WHAT THE TASK REQUIRES
Select from the data all lines with the word "functions".

####################

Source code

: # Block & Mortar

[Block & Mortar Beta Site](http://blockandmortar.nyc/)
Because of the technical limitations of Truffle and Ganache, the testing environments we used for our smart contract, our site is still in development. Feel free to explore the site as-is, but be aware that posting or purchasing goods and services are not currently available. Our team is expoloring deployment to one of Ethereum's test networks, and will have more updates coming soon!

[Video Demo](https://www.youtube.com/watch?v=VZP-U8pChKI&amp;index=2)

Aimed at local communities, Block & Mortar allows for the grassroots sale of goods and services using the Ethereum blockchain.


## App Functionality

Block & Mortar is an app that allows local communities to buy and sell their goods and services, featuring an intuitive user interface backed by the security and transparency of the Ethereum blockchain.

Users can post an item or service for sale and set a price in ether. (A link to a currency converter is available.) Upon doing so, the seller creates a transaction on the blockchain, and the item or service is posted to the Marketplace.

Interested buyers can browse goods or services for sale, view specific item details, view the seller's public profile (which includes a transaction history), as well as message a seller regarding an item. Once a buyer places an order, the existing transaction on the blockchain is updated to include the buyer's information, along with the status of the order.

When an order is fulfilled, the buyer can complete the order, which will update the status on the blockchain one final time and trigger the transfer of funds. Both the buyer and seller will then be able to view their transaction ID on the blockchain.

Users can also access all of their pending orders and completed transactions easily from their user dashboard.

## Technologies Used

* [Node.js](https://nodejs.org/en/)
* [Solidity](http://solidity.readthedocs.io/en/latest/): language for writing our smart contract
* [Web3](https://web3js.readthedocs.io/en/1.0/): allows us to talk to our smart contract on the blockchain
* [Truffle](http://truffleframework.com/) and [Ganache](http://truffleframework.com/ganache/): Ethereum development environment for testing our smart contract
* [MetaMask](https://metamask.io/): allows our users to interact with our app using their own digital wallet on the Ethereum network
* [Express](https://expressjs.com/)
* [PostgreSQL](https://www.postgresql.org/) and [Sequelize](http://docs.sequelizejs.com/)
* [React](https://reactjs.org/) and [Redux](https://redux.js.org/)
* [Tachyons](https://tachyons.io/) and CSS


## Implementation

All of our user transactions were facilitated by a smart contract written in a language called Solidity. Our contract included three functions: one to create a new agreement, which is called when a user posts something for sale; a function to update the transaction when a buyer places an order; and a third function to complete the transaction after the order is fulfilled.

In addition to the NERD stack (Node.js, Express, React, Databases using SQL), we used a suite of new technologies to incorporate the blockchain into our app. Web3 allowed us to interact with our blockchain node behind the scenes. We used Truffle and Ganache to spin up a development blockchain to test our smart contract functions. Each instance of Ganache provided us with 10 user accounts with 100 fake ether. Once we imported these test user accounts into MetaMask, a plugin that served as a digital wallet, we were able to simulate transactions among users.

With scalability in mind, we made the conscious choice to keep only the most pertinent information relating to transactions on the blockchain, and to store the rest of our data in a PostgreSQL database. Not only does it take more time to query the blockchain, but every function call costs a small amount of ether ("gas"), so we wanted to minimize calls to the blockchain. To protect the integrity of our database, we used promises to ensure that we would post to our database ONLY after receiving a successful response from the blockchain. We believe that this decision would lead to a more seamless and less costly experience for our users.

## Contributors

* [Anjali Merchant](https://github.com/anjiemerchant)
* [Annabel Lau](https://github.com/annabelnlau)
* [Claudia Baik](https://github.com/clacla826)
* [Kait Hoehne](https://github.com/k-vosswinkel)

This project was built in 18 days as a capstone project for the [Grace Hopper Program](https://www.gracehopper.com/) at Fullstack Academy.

####################

RESPONSE TO THIS TASK
All of our user transactions were facilitated by a smart contract written in a language called Solidity. Our contract included three functions: one to create a new agreement, which is called when a user posts something for sale; a function to update the transaction when a buyer places an order; and a third function to complete the transaction after the order is fulfilled.
In addition to the NERD stack (Node.js, Express, React, Databases using SQL), we used a suite of new technologies to incorporate the blockchain into our app. Web3 allowed us to interact with our blockchain node behind the scenes. We used Truffle and Ganache to spin up a development blockchain to test our smart contract functions. Each instance of Ganache provided us with 10 user accounts with 100 fake ether. Once we imported these test user accounts into MetaMask, a plugin that served as a digital wallet, we were able to simulate transactions among users.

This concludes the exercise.